Infatti se nella narrazione di quest’ultimo l’incontro degli Argonauti con le arpie è organizzato dal re di Tracia, perseguitato da queste per mandato divino, in Virgilio si presenta come uno scontro del tutto inaspettato. Inoltre laddove nel primo caso manca una descrizione di questi crudeli e temibili esseri, in Virgilio, come abbiamo già detto, è presente una dettagliata esposizione delle loro caratteristiche fisiche alle quali si aggiunge la capacità di parlare.
Le arpie acquisirono in questo modo carattere di divinità infernali, destinate al compito di sottrarre le anime dei morti per condurle nell’aldilà. A questo proposito nel libro I dell’Odissea (239-242) si racconta dell’episodio in cui Telemaco credendo morto il padre dice:
«Tutti gli Achei gli avrebbero alzato la tomba
e grande a suo figlio sarebbe gloria
venuta. Ma le Arpie lo rapirono in alto
senza gloria: se n’è andato non visto».
Il Liber Monstrorum (I, 44) mette insieme tutte queste notizie, servendosi in parte di Omero, ma per la maggior parte di Virgilio.
La descrizione delle arpie all’interno di questa sorta di enciclopedia del mostruoso è la seguente:
«Si legge che nelle isole Strofadi del mar Ionio ci furono alcuni mostri, le arpie, in forma di uccello, ma col volto di vergine, che potevano parlare le lingue umane. Erano sempre insaziabili, spinte da fame rabbiosa, e strappavano di mano a chi mangiava il cibo con gli artigli adunchi».

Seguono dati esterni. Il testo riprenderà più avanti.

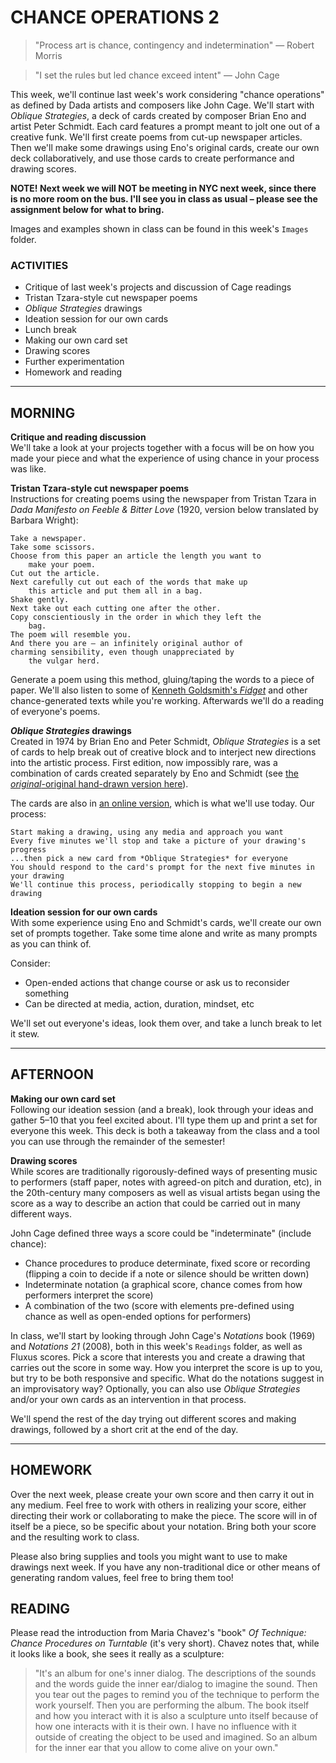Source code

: 
# CHANCE OPERATIONS 2

>"Process art is chance, contingency and indetermination" — Robert Morris

>"I set the rules but led chance exceed intent" — John Cage

This week, we'll continue last week's work considering "chance operations" as defined by Dada artists and composers like John Cage. We'll start with *Oblique Strategies*, a deck of cards created by composer Brian Eno and artist Peter Schmidt. Each card features a prompt meant to jolt one out of a creative funk. We'll first create poems from cut-up newspaper articles. Then we'll make some drawings using Eno's original cards, create our own deck collaboratively, and use those cards to create performance and drawing scores.

**NOTE! Next week we will NOT be meeting in NYC next week, since there is no more room on the bus. I'll see you in class as usual – please see the assignment below for what to bring.**

Images and examples shown in class can be found in this week's `Images` folder.

### ACTIVITIES  
- Critique of last week's projects and discussion of Cage readings  
- Tristan Tzara-style cut newspaper poems  
- *Oblique Strategies* drawings  
- Ideation session for our own cards  
- Lunch break  
- Making our own card set  
- Drawing scores  
- Further experimentation  
- Homework and reading  

<hr>

## MORNING  
**Critique and reading discussion**  
We'll take a look at your projects together with a focus will be on how you made your piece and what the experience of using chance in your process was like.  

**Tristan Tzara-style cut newspaper poems**  
Instructions for creating poems using the newspaper from Tristan Tzara in *Dada Manifesto on Feeble & Bitter Love* (1920, version below translated by Barbara Wright):  
	
    Take a newspaper.
    Take some scissors.
    Choose from this paper an article the length you want to
        make your poem.
    Cut out the article.
    Next carefully cut out each of the words that make up
        this article and put them all in a bag.
    Shake gently.
    Next take out each cutting one after the other.
    Copy conscientiously in the order in which they left the
        bag.
    The poem will resemble you.
    And there you are — an infinitely original author of
    charming sensibility, even though unappreciated by
        the vulgar herd.

Generate a poem using this method, gluing/taping the words to a piece of paper. We'll also listen to some of [Kenneth Goldsmith's *Fidget*](http://www.writing.upenn.edu/pennsound/x/Goldsmith-Fidget.html) and other chance-generated texts while you're working. Afterwards we'll do a reading of everyone's poems.

***Oblique Strategies* drawings**  
Created in 1974 by Brian Eno and Peter Schmidt, *Oblique Strategies* is a set of cards to help break out of creative block and to interject new directions into the artistic process. First edition, now impossibly rare, was a combination of cards created separately by Eno and Schmidt (see [the *original*-original hand-drawn version here](http://www.openculture.com/2018/12/behold-original-deck-oblique-strategies-cards-handwritten-brian-eno.html)). 

The cards are also in [an online version](http://stoney.sb.org/eno/oblique.html), which is what we'll use today. Our process:  
	
    Start making a drawing, using any media and approach you want  
    Every five minutes we'll stop and take a picture of your drawing's progress
    ...then pick a new card from *Oblique Strategies* for everyone  
    You should respond to the card's prompt for the next five minutes in your drawing  
    We'll continue this process, periodically stopping to begin a new drawing  

**Ideation session for our own cards**  
With some experience using Eno and Schmidt's cards, we'll create our own set of prompts together. Take some time alone and write as many prompts as you can think of.

Consider:  
- Open-ended actions that change course or ask us to reconsider something  
- Can be directed at media, action, duration, mindset, etc  

We'll set out everyone's ideas, look them over, and take a lunch break to let it stew.

<hr>

## AFTERNOON  
**Making our own card set**  
Following our ideation session (and a break), look through your ideas and gather 5–10 that you feel excited about. I'll type them up and print a set for everyone this week. This deck is both a takeaway from the class and a tool you can use through the remainder of the semester!  

**Drawing scores**  
While scores are traditionally rigorously-defined ways of presenting music to performers (staff paper, notes with agreed-on pitch and duration, etc), in the 20th-century many composers as well as visual artists began using the score as a way to describe an action that could be carried out in many different ways. 

John Cage defined three ways a score could be "indeterminate" (include chance):  
- Chance procedures to produce determinate, fixed score or recording (flipping a coin to decide if a note or silence should be written down)  
- Indeterminate notation (a graphical score, chance comes from how performers interpret the score)  
- A combination of the two (score with elements pre-defined using chance as well as open-ended options for performers)  

In class, we'll start by looking through John Cage's *Notations* book (1969) and *Notations 21* (2008), both in this week's `Readings` folder, as well as Fluxus scores. Pick a score that interests you and create a drawing that carries out the score in some way. How you interpret the score is up to you, but try to be both responsive and specific. What do the notations suggest in an improvisatory way? Optionally, you can also use *Oblique Strategies* and/or your own cards as an intervention in that process.

We'll spend the rest of the day trying out different scores and making drawings, followed by a short crit at the end of the day.

<hr>

## HOMEWORK  
Over the next week, please create your own score and then carry it out in any medium. Feel free to work with others in realizing your score, either directing their work or collaborating to make the piece. The score will in of itself be a piece, so be specific about your notation. Bring both your score and the resulting work to class.

Please also bring supplies and tools you might want to use to make drawings next week. If you have any non-traditional dice or other means of generating random values, feel free to bring them too!

## READING  
Please read the introduction from Maria Chavez's "book" *Of Technique: Chance Procedures on Turntable* (it's very short). Chavez notes that, while it looks like a book, she sees it really as a sculpture:

>"It's an album for one's inner dialog. The descriptions of the sounds and the words guide the inner ear/dialog to imagine the sound. Then you tear out the pages to remind you of the technique to perform the work yourself. Then you are performing the album. The book itself and how you interact with it is also a sculpture unto itself because of how one interacts with it is their own. I have no influence with it outside of creating the object to be used and imagined. So an album for the inner ear that you allow to come alive on your own."

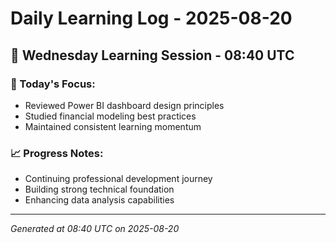 # Daily Learning Log - 2025-08-20

## 📅 Wednesday Learning Session - 08:40 UTC

### 🎯 Today's Focus:
- Reviewed Power BI dashboard design principles
- Studied financial modeling best practices
- Maintained consistent learning momentum

### 📈 Progress Notes:
- Continuing professional development journey
- Building strong technical foundation
- Enhancing data analysis capabilities

---
*Generated at 08:40 UTC on 2025-08-20*
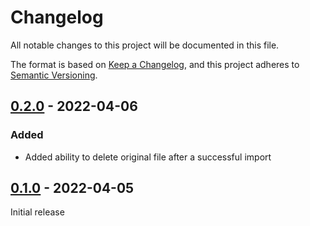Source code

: # Changelog
All notable changes to this project will be documented in this file.

The format is based on [Keep a Changelog](https://keepachangelog.com/en/1.0.0/),
and this project adheres to [Semantic Versioning](https://semver.org/spec/v2.0.0.html).

## [0.2.0] - 2022-04-06

### Added

- Added ability to delete original file after a successful import

## [0.1.0] - 2022-04-05

Initial release

[Unreleased]: https://github.com/biblibre/omeka-s-module-LocalMediaIngester/compare/v0.2.0...HEAD
[0.2.0]: https://github.com/biblibre/omeka-s-module-LocalMediaIngester/releases/tag/v0.2.0
[0.1.0]: https://github.com/biblibre/omeka-s-module-LocalMediaIngester/releases/tag/v0.1.0
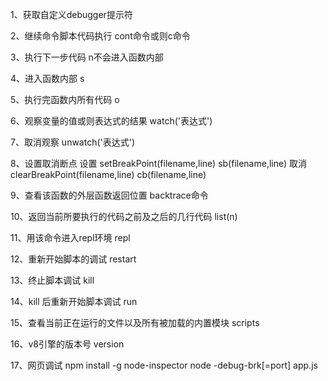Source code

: 1、获取自定义debugger提示符

2、继续命令脚本代码执行
cont命令或则c命令

3、执行下一步代码
n不会进入函数内部

4、进入函数内部
s

5、执行完函数内所有代码
o

6、观察变量的值或则表达式的结果
watch('表达式')

7、取消观察 unwatch('表达式')

8、设置取消断点
设置
setBreakPoint(filename,line)
sb(filename,line)
取消
clearBreakPoint(filename,line)
cb(filename,line)

9、查看该函数的外层函数返回位置
backtrace命令


10、返回当前所要执行的代码之前及之后的几行代码
list(n)


11、用该命令进入repl环境
repl 

12、重新开始脚本的调试
restart

13、终止脚本调试
kill

14、kill 后重新开始脚本调试
run

15、查看当前正在运行的文件以及所有被加载的内置模块
scripts

16、v8引擎的版本号
version

17、网页调试
npm install -g node-inspector
node -debug-brk[=port] app.js
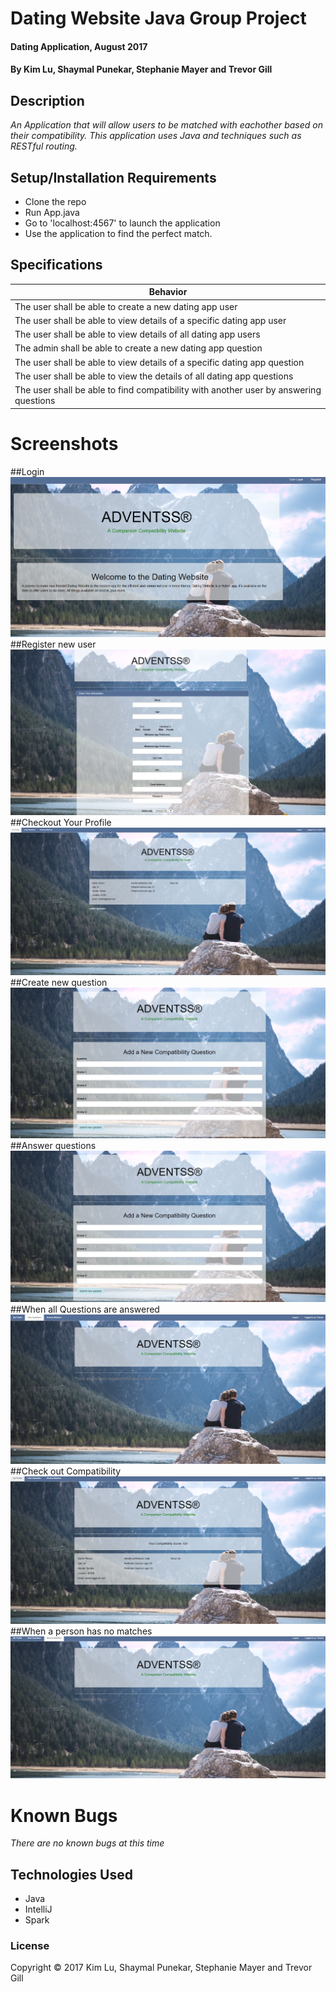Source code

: # Dating Website Java Group Project

#### Dating Application, August 2017

#### By Kim Lu, Shaymal Punekar, Stephanie Mayer and Trevor Gill

## Description

_An Application that will allow users to be matched with eachother based on their compatibility. This application uses Java and techniques such as RESTful routing._

## Setup/Installation Requirements
* Clone the repo
* Run App.java
* Go to 'localhost:4567' to launch the application
* Use the application to find the perfect match.

## Specifications

| Behavior      |
| ------------- |
| The user shall be able to create a new dating app user |
| The user shall be able to view details of a specific dating app user |
| The user shall be able to view details of all dating app users |
| The admin shall be able to create a new dating app question |
| The user shall be able to view details of a specific dating app question |
| The user shall be able to view the details of all dating app questions |
| The user shall be able to find compatibility with another user by answering questions|


# Screenshots
##Login
![Create new user](images/screenshot.PNG)
##Register new user
![Get all date reviews](images/register.PNG)
##Checkout Your Profile
![Get specific user](images/profile.PNG)
##Create new question
![Create new question](images/question.PNG)
##Answer questions
![Answer Questions](images/question.PNG)
##When all Questions are answered
![Link user and question](images/noquestions.PNG)
##Check out Compatibility
![Get all users](images/Compatability.PNG)
##When a person has no matches
![No matches](images/nomatches.PNG)

# Known Bugs
_There are no known bugs at this time_


## Technologies Used

* Java
* IntelliJ
* Spark

### License

Copyright &copy; 2017 Kim Lu, Shaymal Punekar, Stephanie Mayer and Trevor Gill
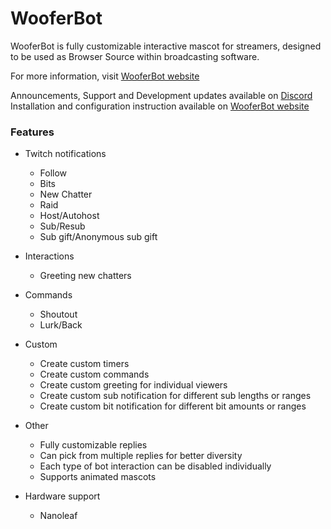 # WooferBot
WooferBot is fully customizable interactive mascot for streamers, designed to be used as Browser Source within broadcasting software.

For more information, visit [WooferBot website](https://wooferbot.com)

Announcements, Support and Development updates available on [Discord](https://discord.gg/vpprtdE)  
Installation and configuration instruction available on [WooferBot website](https://wooferbot.com)  

### Features
- Twitch notifications
  - Follow
  - Bits
  - New Chatter
  - Raid
  - Host/Autohost
  - Sub/Resub
  - Sub gift/Anonymous sub gift
  
- Interactions
  - Greeting new chatters

- Commands
  - Shoutout
  - Lurk/Back

- Custom
  - Create custom timers
  - Create custom commands
  - Create custom greeting for individual viewers
  - Create custom sub notification for different sub lengths or ranges
  - Create custom bit notification for different bit amounts or ranges
  
- Other
  - Fully customizable replies
  - Can pick from multiple replies for better diversity
  - Each type of bot interaction can be disabled individually
  - Supports animated mascots
  
- Hardware support
  - Nanoleaf
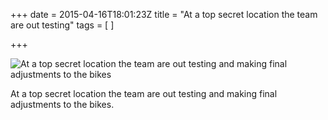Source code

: +++
date = 2015-04-16T18:01:23Z
title = "At a top secret location the team are out testing"
tags = [ ]


+++

![At a top secret location the team are out testing and making final adjustments to the bikes](/img/73/e2/47622bc569bd6d6f9257b718c9cd.jpg)

At a top secret location the team are out testing and making final adjustments to the bikes.
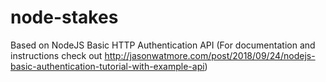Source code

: 
# node-stakes
Based on NodeJS Basic HTTP Authentication API (For documentation and instructions check out http://jasonwatmore.com/post/2018/09/24/nodejs-basic-authentication-tutorial-with-example-api)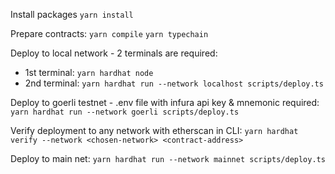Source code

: Install packages `yarn install`

Prepare contracts: `yarn compile` `yarn typechain`

Deploy to local network - 2 terminals are required:

- 1st terminal: `yarn hardhat node`
- 2nd terminal: `yarn hardhat run --network localhost scripts/deploy.ts`

Deploy to goerli testnet - .env file with infura api key & mnemonic required:
`yarn hardhat run --network goerli scripts/deploy.ts`

Verify deployment to any network with etherscan in CLI:
`yarn hardhat verify --network <chosen-network> <contract-address>`

Deploy to main net: `yarn hardhat run --network mainnet scripts/deploy.ts`
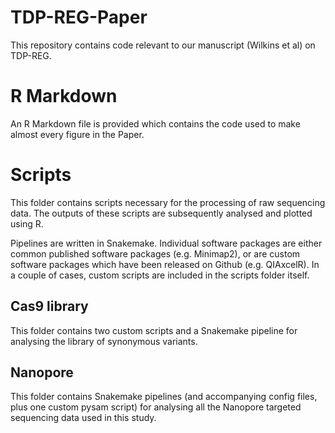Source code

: # TDP-REG-Paper

This repository contains code relevant to our manuscript (Wilkins et al) on TDP-REG.

# R Markdown

An R Markdown file is provided which contains the code used to make almost every figure in the Paper.

# Scripts

This folder contains scripts necessary for the processing of raw sequencing data. The outputs of these scripts are subsequently analysed and plotted using R.

Pipelines are written in Snakemake. Individual software packages are either common published software packages (e.g. Minimap2), or are custom software packages which have been released on Github (e.g. QIAxcelR). In a couple of cases, custom scripts are included in the scripts folder itself.

## Cas9 library

This folder contains two custom scripts and a Snakemake pipeline for analysing the library of synonymous variants.

## Nanopore

This folder contains Snakemake pipelines (and accompanying config files, plus one custom pysam script) for analysing all the Nanopore targeted sequencing data used in this study.

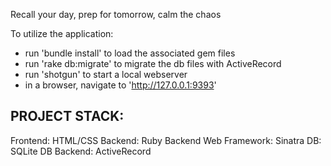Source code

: Recall your day, prep for tomorrow, calm the chaos

To utilize the application:

- run 'bundle install' to load the associated gem files
- run 'rake db:migrate' to migrate the db files with ActiveRecord
- run 'shotgun' to start a local webserver
- in a browser, navigate to 'http://127.0.0.1:9393'

PROJECT STACK:
------------------------------
Frontend: HTML/CSS
Backend: Ruby
Backend Web Framework: Sinatra
DB: SQLite
DB Backend: ActiveRecord
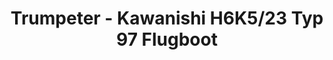 ---
layout: product
title: "Trumpeter - Kawanishi H6K5/23 Typ 97 Flugboot"
price: "1200" 
desc: "N/A"
img_path: "/assets/img/TRU01322.webp"
brand: "N/A"
available: false
special_offer: false
new: false
soon: false
cat: "010000"
subcat: "013400"
subsubcat: "0N/A"
sifra: "TRU01322"
popular: false
---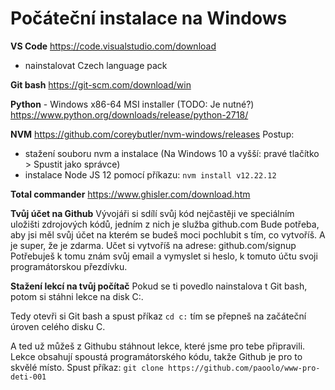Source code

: # Počáteční instalace na Windows

**VS Code**
https://code.visualstudio.com/download
+ nainstalovat Czech language pack

**Git bash**
https://git-scm.com/download/win

**Python** - Windows x86-64 MSI installer (TODO: Je nutné?)
https://www.python.org/downloads/release/python-2718/

**NVM**
https://github.com/coreybutler/nvm-windows/releases
Postup:
- stažení souboru nvm a instalace (Na Windows 10 a vyšší: pravé tlačítko > Spustit jako správce)
- instalace Node JS 12 pomocí příkazu: ``nvm install v12.22.12``
 
 **Total commander**
 https://www.ghisler.com/download.htm

  **Tvůj účet na Github**
Vývojáři si sdílí svůj kód nejčastěji ve speciálním uložišti zdrojových kódů, jedním z nich je služba github.com Bude potřeba, aby jsi měl svůj účet na kterém se budeš moci pochlubit s tím, co vytvoříš. A je super, že je zdarma. Učet si vytvoříš na adrese:
github.com/signup Potřebuješ k tomu znám svůj email a vymyslet si heslo, k tomuto účtu svoji programátorskou přezdívku.

**Stažení lekcí na tvůj počítač**
  Pokud se ti povedlo nainstalova t Git bash, potom si stáhni lekce na disk C:. 
  
  Tedy otevři si Git bash a spust příkaz 
  ``cd c:`` 
  tím se přepneš na začáteční úroven celého disku C.

  A ted už můžeš z Githubu stáhnout lekce, které jsme pro tebe připravili. Lekce obsahují spoustá programátorského kódu, takže Github je pro to skvělé místo. Spust příkaz:
``git clone https://github.com/paoolo/www-pro-deti-001``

Nell’iconografia antica si generò una forte somiglianza tra le Arpie e le sirene, per cui in età ellenistico-romana se ne fece una contaminatio, come Arpie-sirene. In realtà il motivo di questa comunanza è dovuto alle descrizioni fatte da Apollonio Rodio, Ovidio, Isidoro di Siviglia e altri che le considerarono donne-uccello dal piumaggio rossiccio e il volto di vergini.